Peer-to-peer architectural pattern (P2P architecture) is a commonly used computer networking architecture in which each workstation, or node, has the same capabilities and responsibilities. It is often compared and contrasted to the classic client/server architecture, in which some computers are dedicated to serving others.
P2P applications are one of the core issues in the controversy over network neutrality – a principle that advocates no restrictions on Internet content, format, technologies, equipment or modes of communication. P2P proponents argue that governments and large Internet service providers are attempting to control Internet use and content by directing network structure toward a client/server architecture. This sets up financial barriers for individuals and small publishers looking to gain Internet entry and sets up inefficiencies for sharing large files.
There are three models of unstructured P2P computer network architecture:
- Pure P2P
- Hybrid P2P
- Centralized P2P
In structured P2P computer network architecture, workstations (peers), and sometimes resources as well, are organized according to specific criteria and algorithms. This leads to overlays with specific topologies and properties.

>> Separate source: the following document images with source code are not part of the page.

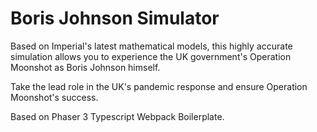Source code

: # Boris Johnson Simulator

Based on Imperial's latest mathematical models, this highly accurate simulation allows you to experience the UK government's Operation Moonshot as Boris Johnson himself.

Take the lead role in the UK's pandemic response and ensure Operation Moonshot's success.

Based on Phaser 3 Typescript Webpack Boilerplate.
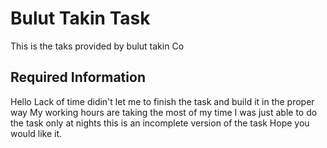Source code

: # Bulut Takin Task

This is the taks provided by bulut takin Co

## Required Information

Hello
Lack of time didin't let me to finish the task and build it in the proper way
My working hours are taking the most of my time
I was just able to do the task only at nights
this is an incomplete version of the task
Hope you would like it.
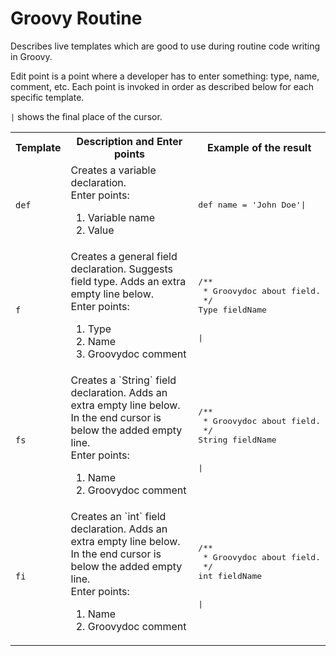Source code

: # Groovy Routine
Describes live templates which are good to use during routine code writing in Groovy.

Edit point is a point where a developer has to enter something: type, name, comment, etc. Each point is invoked in order as described below for each specific template.

`|` shows the final place of the cursor.

<table>
  <tr>
    <th>Template</th><th>Description and Enter points</th><th>Example of the result</th>
  </tr>
  <tr>
    <td><code>def</code></td>
    <td>Creates a variable declaration. <br/>
      Enter points:<br/>
      <ol>
        <li>Variable name</li>
        <li>Value</li>
      </ol>
    </td>
    <td><pre lang='Groovy'>def name = 'John Doe'|</pre></td>
  </tr>
  <tr>
    <td><code>f</code></td>
    <td>Creates a general field declaration. Suggests field type. Adds an extra empty line below.<br/>
      Enter points:<br/>
      <ol>
        <li>Type</li>
        <li>Name</li>
        <li>Groovydoc comment</li>
      </ol>
    </td>
    <td>
      <pre lang='Groovy'>
/**
 * Groovydoc about field.
 */
Type fieldName
<br/>
|</pre>
    </td>
  </tr>
  <tr>
    <td><code>fs</code></td>
    <td>Creates a `String` field declaration. Adds an extra empty line below.<br/>
      In the end cursor is below the added empty line.<br/>
      Enter points:<br/>
      <ol>
        <li>Name</li>
        <li>Groovydoc comment</li>
      </ol>
    </td>
    <td>
    <pre lang='Groovy'>
/**
 * Groovydoc about field.
 */
String fieldName
<br/>
|</pre>
    </td>
  </tr>
  <tr>
    <td><code>fi</code></td>
    <td>Creates an `int` field declaration. Adds an extra empty line below.<br/>
      In the end cursor is below the added empty line.<br/>
      Enter points:<br/>
      <ol>
        <li>Name</li>
        <li>Groovydoc comment</li>
      </ol>
    </td>
    <td>
    <pre lang='Groovy'>
/**
 * Groovydoc about field.
 */
int fieldName
<br/>
|</pre>
    </td>
  </tr>
</table>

Assessing some of the advantages and weaknesses of P2P networking involves comparisons with client/server architecture. P2P networks have clients with resources such as bandwidth, storage space and processing power. As more demand is put on the system through each node, the capacity of the whole system increases. (This accounts for the enormous increase of system security and file verification mechanisms, making most P2P networks resistant to almost any type of attack.) By comparison, a typical client/server network shares demands but not resources. As additional clients join the system, fewer resources become available to each one.